= Your assignment =
Take every line from the entries below that includes the word "TopicsManager" and copy it.

--- Data for processing Enclosed Below ---

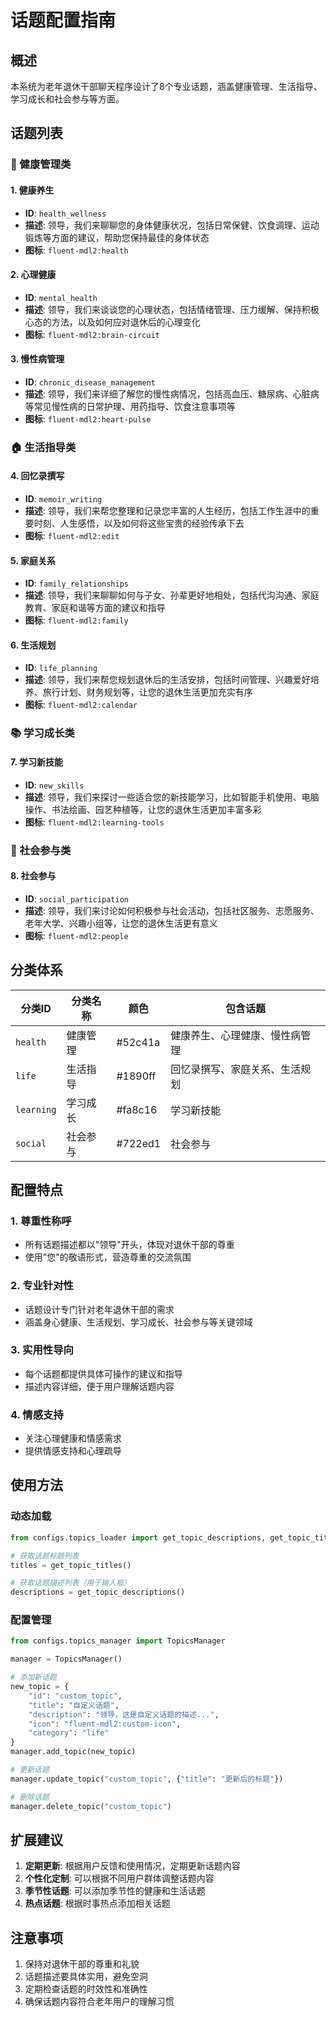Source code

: # 话题配置指南

## 概述

本系统为老年退休干部聊天程序设计了8个专业话题，涵盖健康管理、生活指导、学习成长和社会参与等方面。

## 话题列表

### 🏥 健康管理类

#### 1. 健康养生
- **ID**: `health_wellness`
- **描述**: 领导，我们来聊聊您的身体健康状况，包括日常保健、饮食调理、运动锻炼等方面的建议，帮助您保持最佳的身体状态
- **图标**: `fluent-mdl2:health`

#### 2. 心理健康
- **ID**: `mental_health`
- **描述**: 领导，我们来谈谈您的心理状态，包括情绪管理、压力缓解、保持积极心态的方法，以及如何应对退休后的心理变化
- **图标**: `fluent-mdl2:brain-circuit`

#### 3. 慢性病管理
- **ID**: `chronic_disease_management`
- **描述**: 领导，我们来详细了解您的慢性病情况，包括高血压、糖尿病、心脏病等常见慢性病的日常护理、用药指导、饮食注意事项等
- **图标**: `fluent-mdl2:heart-pulse`

### 🏠 生活指导类

#### 4. 回忆录撰写
- **ID**: `memoir_writing`
- **描述**: 领导，我们来帮您整理和记录您丰富的人生经历，包括工作生涯中的重要时刻、人生感悟，以及如何将这些宝贵的经验传承下去
- **图标**: `fluent-mdl2:edit`

#### 5. 家庭关系
- **ID**: `family_relationships`
- **描述**: 领导，我们来聊聊如何与子女、孙辈更好地相处，包括代沟沟通、家庭教育、家庭和谐等方面的建议和指导
- **图标**: `fluent-mdl2:family`

#### 6. 生活规划
- **ID**: `life_planning`
- **描述**: 领导，我们来帮您规划退休后的生活安排，包括时间管理、兴趣爱好培养、旅行计划、财务规划等，让您的退休生活更加充实有序
- **图标**: `fluent-mdl2:calendar`

### 📚 学习成长类

#### 7. 学习新技能
- **ID**: `new_skills`
- **描述**: 领导，我们来探讨一些适合您的新技能学习，比如智能手机使用、电脑操作、书法绘画、园艺种植等，让您的退休生活更加丰富多彩
- **图标**: `fluent-mdl2:learning-tools`

### 👥 社会参与类

#### 8. 社会参与
- **ID**: `social_participation`
- **描述**: 领导，我们来讨论如何积极参与社会活动，包括社区服务、志愿服务、老年大学、兴趣小组等，让您的退休生活更有意义
- **图标**: `fluent-mdl2:people`

## 分类体系

| 分类ID | 分类名称 | 颜色 | 包含话题 |
|--------|----------|------|----------|
| `health` | 健康管理 | #52c41a | 健康养生、心理健康、慢性病管理 |
| `life` | 生活指导 | #1890ff | 回忆录撰写、家庭关系、生活规划 |
| `learning` | 学习成长 | #fa8c16 | 学习新技能 |
| `social` | 社会参与 | #722ed1 | 社会参与 |

## 配置特点

### 1. 尊重性称呼
- 所有话题描述都以"领导"开头，体现对退休干部的尊重
- 使用"您"的敬语形式，营造尊重的交流氛围

### 2. 专业针对性
- 话题设计专门针对老年退休干部的需求
- 涵盖身心健康、生活规划、学习成长、社会参与等关键领域

### 3. 实用性导向
- 每个话题都提供具体可操作的建议和指导
- 描述内容详细，便于用户理解话题内容

### 4. 情感支持
- 关注心理健康和情感需求
- 提供情感支持和心理疏导

## 使用方法

### 动态加载
```python
from configs.topics_loader import get_topic_descriptions, get_topic_titles

# 获取话题标题列表
titles = get_topic_titles()

# 获取话题描述列表（用于输入框）
descriptions = get_topic_descriptions()
```

### 配置管理
```python
from configs.topics_manager import TopicsManager

manager = TopicsManager()

# 添加新话题
new_topic = {
    "id": "custom_topic",
    "title": "自定义话题",
    "description": "领导，这是自定义话题的描述...",
    "icon": "fluent-mdl2:custom-icon",
    "category": "life"
}
manager.add_topic(new_topic)

# 更新话题
manager.update_topic("custom_topic", {"title": "更新后的标题"})

# 删除话题
manager.delete_topic("custom_topic")
```

## 扩展建议

1. **定期更新**: 根据用户反馈和使用情况，定期更新话题内容
2. **个性化定制**: 可以根据不同用户群体调整话题内容
3. **季节性话题**: 可以添加季节性的健康和生活话题
4. **热点话题**: 根据时事热点添加相关话题

## 注意事项

1. 保持对退休干部的尊重和礼貌
2. 话题描述要具体实用，避免空洞
3. 定期检查话题的时效性和准确性
4. 确保话题内容符合老年用户的理解习惯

--- End of Enclosed Data for processing ---

= Solution to this exercise =
from configs.topics_manager import TopicsManager
manager = TopicsManager()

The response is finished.